Strix is now working on wind park monitoring for birdlife in Egypt, Tunisia, Djibouti and other countries.

https://www.strix.pt/index.php/en/birdtrack
 
The problem with wind turbines and bird and bat collisions does have a solution - though it can be costly, though certainly viable for wind park companies. Here in southwest Portugal, near Sagres a Portuguese company (Strix) has been working over a decade on fine-tuning methods to avoid collisions. The result is, that through many 1,000s of hours of observation and experimenting with radar as an assistance, bird collisons have been avoided completely.
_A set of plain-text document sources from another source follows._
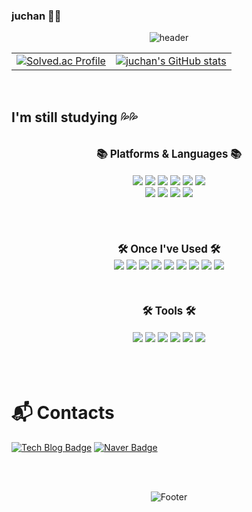 

<!--
**Yunjuchan/Yunjuchan** is a ✨ _special_ ✨ repository because its `README.md` (this file) appears on your GitHub profile.

Here are some ideas to get you started:

- 🔭 I’m currently working on ...
- 🌱 I’m currently learning ...
- 👯 I’m looking to collaborate on ...
- 🤔 I’m looking for help with ...
- 💬 Ask me about ...
- 📫 How to reach me: ...
- 😄 Pronouns: ...
- ⚡ Fun fact: ...
-->


### juchan 🙋‍♂️
<div align="center">
  
![header](https://capsule-render.vercel.app/api?type=waving&color=ccccee&height=300&section=header&text=Jugul's%20GitHub&fontSize=90&fontColor=ffffff)


<table>
  <tr>
    <td>
      <a href="https://solved.ac/wncks2546">
        <img src="http://mazassumnida.wtf/api/generate_badge?boj=wncks2546" alt="Solved.ac Profile"/>
      </a>
    </td>
    <td>
      <a href="https://github.com/Yunjuchan/github-readme-stats">
        <img src="https://github-readme-stats.vercel.app/api?username=Yunjuchan" alt="juchan's GitHub stats"/>
      </a>
    </td>
  </tr>
</table>

</div>
<!-- <br> -->
<br>


## I'm still studying 💦💦
<br>
<div align="center">
  <span style="font-size: larger;"><strong>📚 Platforms & Languages 📚</strong></span>
</div>
<br>
<div align="center">
<img src="https://img.shields.io/badge/JAVA-007396?style=flat-square&logo=java&logoColor=white">
<img src="https://img.shields.io/badge/Spring-6DB33F?style=flat-square&logo=Spring&logoColor=white"> 
<img src="https://img.shields.io/badge/mysql-4479A1?style=flat-square&logo=mysql&logoColor=white">
<img src="https://img.shields.io/badge/github-181717?style=flat-square&logo=github&logoColor=white">
<img src="https://img.shields.io/badge/linux-FCC624?style=flat-square&logo=linux&logoColor=black">
<img src="https://img.shields.io/badge/apache tomcat-F8DC75?style=flat-square&logo=apachetomcat&logoColor=white">
<br>
<img src="https://img.shields.io/badge/Python-3776AB.svg?&style=flat-square&logo=Python&logoColor=white"/>
<img src="https://img.shields.io/badge/JSON-000000?style=flat-square&logo=json&logoColor=white"/>
<img src="https://img.shields.io/badge/hibernate-59666C?style=flat-square&logo=hibernate">
<img src="https://img.shields.io/badge/jira-0052CC?style=flat-square&logo=jira">

  
</div>
<br>
<br>
<br>


<br>
<div align="center">
  <span style="font-size: larger;"><strong>🛠 Once I've Used 🛠</strong></span>
</div>
<div align="center">
<img src="https://img.shields.io/badge/mariaDB-003545?style=flat-square&logo=mariaDB&logoColor=white">
<img src="https://img.shields.io/badge/javascript-F7DF1E?style=flat-square&logo=javascript&logoColor=black">
<img src="https://img.shields.io/badge/react-61DAFB?style=flat-square&logo=react&logoColor=black">
<img src="https://img.shields.io/badge/vue.js-4FC08D?style=flat-square&logo=vue.js&logoColor=white">
<img src="https://img.shields.io/badge/html-E34F26?style=flat-square&logo=html5&logoColor=white">
<img src="https://img.shields.io/badge/css-1572B6?style=flat-square&logo=css3&logoColor=white">
<img src="https://img.shields.io/badge/bootstrap-7952B3?style=flat-square&logo=bootstrap&logoColor=white">
<img src="https://img.shields.io/badge/amazonec2-FF9900?style=flat-square&logo=notion&logoColor=white">
<img src="https://img.shields.io/badge/Docker-2496ED?style=flat-square&logo=Docker&logoColor=white"/>

</div>
<br>
<br>
<br>


<div align="center">
  <span style="font-size: larger;"><strong>🛠 Tools 🛠</strong></span>
</div>
<br>
<div align="center">
<img src="https://img.shields.io/badge/intellijidea-000000?style=flat-square&logo=intellijidea&logoColor=white"/>
<img src="https://img.shields.io/badge/pycharm-000000?style=flat-square&logo=pycharm&logoColor=white"/>
<img src="https://img.shields.io/badge/Visual Studio Code-007ACC?style=flat-square&logo=Visual Studio Code&logoColor=white"/>
<img src="https://img.shields.io/badge/git-F05032?style=flat-square&logo=git&logoColor=white">
<img src="https://img.shields.io/badge/github-181717?style=flat-square&logo=github&logoColor=white">
<img src="https://img.shields.io/badge/notion-000000?style=flat-square&logo=notion&logoColor=white">

</div>
<br>
<br>
<br>


# :mailbox_with_mail: Contacts
[![Tech Blog Badge](http://img.shields.io/badge/-Tech%20blog-black?style=flat-square&logo=github&link=http://bit.ly/3AuHV5h)]()
[![Naver Badge](https://img.shields.io/badge/Naver-03C75A?style=flat-square&logo=Naver&logoColor=white&link=mailto:wncks2546@naver.com)](mailto:wncks2546@naver.com)

<br>
<br>
<div align="center">
  
  ![Footer](https://capsule-render.vercel.app/api?type=waving&color=ccccee&height=200&section=footer)
</div>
They are a great team and I have had the pleasure of working with them over the years on site helping with 100s of days of raptor migration monitoring, power line surveys (from the windpark) and looking for casualties below the turbines. Their success has been notable and the system they have in place is raising interest among others working in the environmental part of the wind energy industry. I don't like wind turbines at all - awful things on many levels. Anyway, as they exist, better that some folk are working very hard to find solutions to bird deaths etc.

Strix is now working on wind park monitoring for birdlife in Egypt, Tunisia, Djibouti and other countries.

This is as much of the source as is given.